Records drawn from a dataset
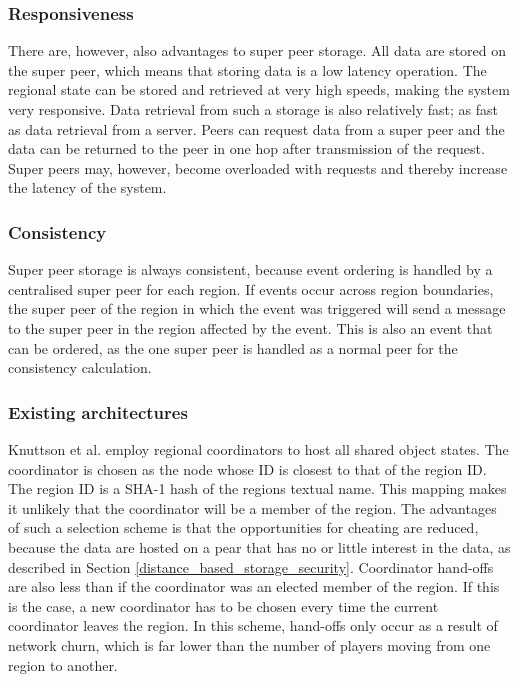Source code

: \documentclass[10pt,a4paper,journal,cspaper,compsoc]{IEEEtran}
\begin{document}
\subsubsection{Responsiveness}
There are, however, also advantages to super peer storage. All data are stored on the super peer, which means that storing data is a low latency
operation. The regional state can be stored and retrieved at very high speeds, making the system very responsive. Data retrieval from such a storage
is also relatively fast; as fast as data retrieval from a server. Peers can request data from a super peer and the data can be returned to the peer
in one hop after transmission of the request. Super peers may, however, become overloaded with requests and thereby increase the latency of the
system.

\subsubsection{Consistency}
Super peer storage is always consistent, because event ordering is handled by a centralised super peer for each region. If events occur across region
boundaries, the super peer of the region in which the event was triggered will send a message to the super peer in the region affected by the event.
This is also an event that can be ordered, as the one super peer is handled as a normal peer for the consistency calculation.

\subsubsection{Existing architectures}

Knuttson et al. \cite{knutsson_p2p_first} employ regional coordinators to host all shared object states. The coordinator is chosen as the node whose
ID is closest to that of the region ID. The region ID is a SHA-1 hash of the regions textual name. This mapping makes it unlikely that the
coordinator will be a member of the region. The advantages of such a selection scheme is that the opportunities for cheating are reduced, because the
data are hosted on a pear that has no or little interest in the data, as described in Section \ref{distance_based_storage_security}. Coordinator
hand-offs are also less than if the coordinator was an elected member of the region. If this is the case, a new coordinator has to be chosen every
time the current coordinator leaves the region. In this scheme, hand-offs only occur as a result of network churn, which is far lower than the number
of players moving from one region to another.
\end{document}
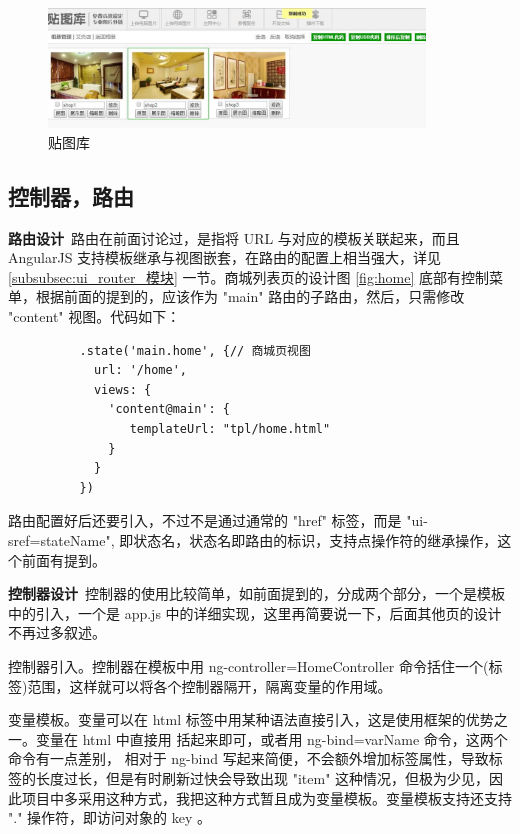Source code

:         \begin{figure}[H]
          \centering
          \includegraphics[width=10cm]{./img/tietuku.jpg}
          \caption{贴图库}
          \label{fig:tietuku}
        \end{figure}

    \subsection{控制器，路由}
      \label{subsec:控制器_路由}
        \textbf{路由设计}\, 路由在前面讨论过，是指将 URL 与对应的模板关联起来，而且 AngularJS 支持模板继承与视图嵌套，在路由的配置上相当强大，详见 \ref{subsubsec:ui_router_模块} 一节。商城列表页的设计图 \ref{fig:home} 底部有控制菜单，根据前面的提到的，应该作为 "main" 路由的子路由，然后，只需修改 "content" 视图。代码如下：
        \begin{lstlisting}
          .state('main.home', {// 商城页视图
            url: '/home',
            views: {
              'content@main': {
                 templateUrl: "tpl/home.html"
              }
            }
          })
        \end{lstlisting}
        路由配置好后还要引入，不过不是通过通常的 "href" 标签，而是 "ui-sref=stateName", 即状态名，状态名即路由的标识，支持点操作符的继承操作，这个前面有提到。
        \par
        \textbf{控制器设计}\, 控制器的使用比较简单，如前面提到的，分成两个部分，一个是模板中的引入，一个是 app.js 中的详细实现，这里再简要说一下，后面其他页的设计不再过多叙述。
        \par
        控制器引入。控制器在模板中用 ng-controller=HomeController 命令括住一个(标签)范围，这样就可以将各个控制器隔开，隔离变量的作用域。
        \par
        变量模板。变量可以在 html 标签中用某种语法直接引入，这是使用框架的优势之一。变量在 html 中直接用 {{}} 括起来即可，或者用 ng-bind=varName 命令，这两个命令有一点差别，{{}} 相对于 ng-bind 写起来简便，不会额外增加标签属性，导致标签的长度过长，但是有时刷新过快会导致出现 "{{item}}" 这种情况，但极为少见，因此项目中多采用这种方式，我把这种方式暂且成为变量模板。变量模板支持还支持 "." 操作符，即访问对象的 key 。
        \par
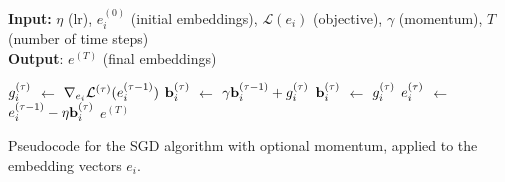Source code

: \begin{algorithm}[H]
    \small
    \textbf{Input:}
    $\eta$ (lr), $e_i^{(0)}$ (initial embeddings),
    $\mathcal{L}(e_i)$ (objective), $\gamma$ (momentum), $T$ (number of time steps) \\
    \textbf{Output}: $e^{(T)}$ (final embeddings)
    \begin{algorithmic}[1]
                \State $g_i^{(\tau)}$ $\gets$ $\nabla_{e_i} \mathcal{L}^{(\tau)} (e_i^{(\tau-1)})$
                    \State $\mathbf{b}_i^{(\tau)}$ $\gets$ $\gamma \mathbf{b}_i^{(\tau-1)} + g_i^{(\tau)}$
                \Else
                    \State $\mathbf{b}_i^{(\tau)}$ $\gets$ $g_i^{(\tau)}$
                \EndIf
                \State $e_i^{(\tau)}$ $\gets$ $e_i^{(\tau-1)} - \eta \mathbf{b}_i^{(\tau)}$
            \EndFor
        \EndFor
        \vspace*{1.0ex}
        \State \Return $e^{(T)}$
    \end{algorithmic}
    \caption{Pseudocode for the SGD algorithm with optional momentum, applied to the embedding vectors $e_i$.}
    \label{alg:algorithm_sgd}
\end{algorithm}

[Task prompt] Go through the records and work out how many lines contain the string "textbf". The answer should be that number alone.

[Final answer] 4